● **TASK INSTRUCTIONS**
From the first line to the last, transcribe the material exactly.

● **MATERIAL PROVIDED**
===============
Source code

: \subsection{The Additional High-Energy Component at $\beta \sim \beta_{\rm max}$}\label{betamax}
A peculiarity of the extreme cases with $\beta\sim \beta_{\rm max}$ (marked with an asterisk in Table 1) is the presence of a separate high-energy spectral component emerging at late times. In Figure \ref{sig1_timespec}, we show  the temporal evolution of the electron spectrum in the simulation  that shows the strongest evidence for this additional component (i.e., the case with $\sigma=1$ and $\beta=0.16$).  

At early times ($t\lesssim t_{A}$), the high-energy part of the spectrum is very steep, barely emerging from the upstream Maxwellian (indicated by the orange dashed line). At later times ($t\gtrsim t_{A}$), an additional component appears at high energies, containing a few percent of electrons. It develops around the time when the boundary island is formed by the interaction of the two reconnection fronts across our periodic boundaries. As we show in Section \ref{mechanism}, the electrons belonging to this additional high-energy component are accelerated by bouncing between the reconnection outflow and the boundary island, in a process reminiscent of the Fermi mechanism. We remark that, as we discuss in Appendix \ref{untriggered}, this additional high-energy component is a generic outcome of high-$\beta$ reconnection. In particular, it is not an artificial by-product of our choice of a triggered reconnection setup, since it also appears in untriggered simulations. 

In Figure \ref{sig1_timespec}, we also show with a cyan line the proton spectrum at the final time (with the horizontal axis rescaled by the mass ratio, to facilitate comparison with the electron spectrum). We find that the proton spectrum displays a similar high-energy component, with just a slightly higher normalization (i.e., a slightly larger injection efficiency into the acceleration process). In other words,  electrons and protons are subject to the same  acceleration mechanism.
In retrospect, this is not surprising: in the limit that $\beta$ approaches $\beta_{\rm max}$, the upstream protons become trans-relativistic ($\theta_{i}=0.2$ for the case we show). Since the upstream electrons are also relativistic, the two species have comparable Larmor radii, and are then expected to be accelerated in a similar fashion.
===============
● **REPLY TO THE TASK**
Source code

: \subsection{The Additional High-Energy Component at $\beta \sim \beta_{\rm max}$}\label{betamax}
A peculiarity of the extreme cases with $\beta\sim \beta_{\rm max}$ (marked with an asterisk in Table 1) is the presence of a separate high-energy spectral component emerging at late times. In Figure \ref{sig1_timespec}, we show  the temporal evolution of the electron spectrum in the simulation  that shows the strongest evidence for this additional component (i.e., the case with $\sigma=1$ and $\beta=0.16$).  

At early times ($t\lesssim t_{A}$), the high-energy part of the spectrum is very steep, barely emerging from the upstream Maxwellian (indicated by the orange dashed line). At later times ($t\gtrsim t_{A}$), an additional component appears at high energies, containing a few percent of electrons. It develops around the time when the boundary island is formed by the interaction of the two reconnection fronts across our periodic boundaries. As we show in Section \ref{mechanism}, the electrons belonging to this additional high-energy component are accelerated by bouncing between the reconnection outflow and the boundary island, in a process reminiscent of the Fermi mechanism. We remark that, as we discuss in Appendix \ref{untriggered}, this additional high-energy component is a generic outcome of high-$\beta$ reconnection. In particular, it is not an artificial by-product of our choice of a triggered reconnection setup, since it also appears in untriggered simulations. 

In Figure \ref{sig1_timespec}, we also show with a cyan line the proton spectrum at the final time (with the horizontal axis rescaled by the mass ratio, to facilitate comparison with the electron spectrum). We find that the proton spectrum displays a similar high-energy component, with just a slightly higher normalization (i.e., a slightly larger injection efficiency into the acceleration process). In other words,  electrons and protons are subject to the same  acceleration mechanism.
In retrospect, this is not surprising: in the limit that $\beta$ approaches $\beta_{\rm max}$, the upstream protons become trans-relativistic ($\theta_{i}=0.2$ for the case we show). Since the upstream electrons are also relativistic, the two species have comparable Larmor radii, and are then expected to be accelerated in a similar fashion.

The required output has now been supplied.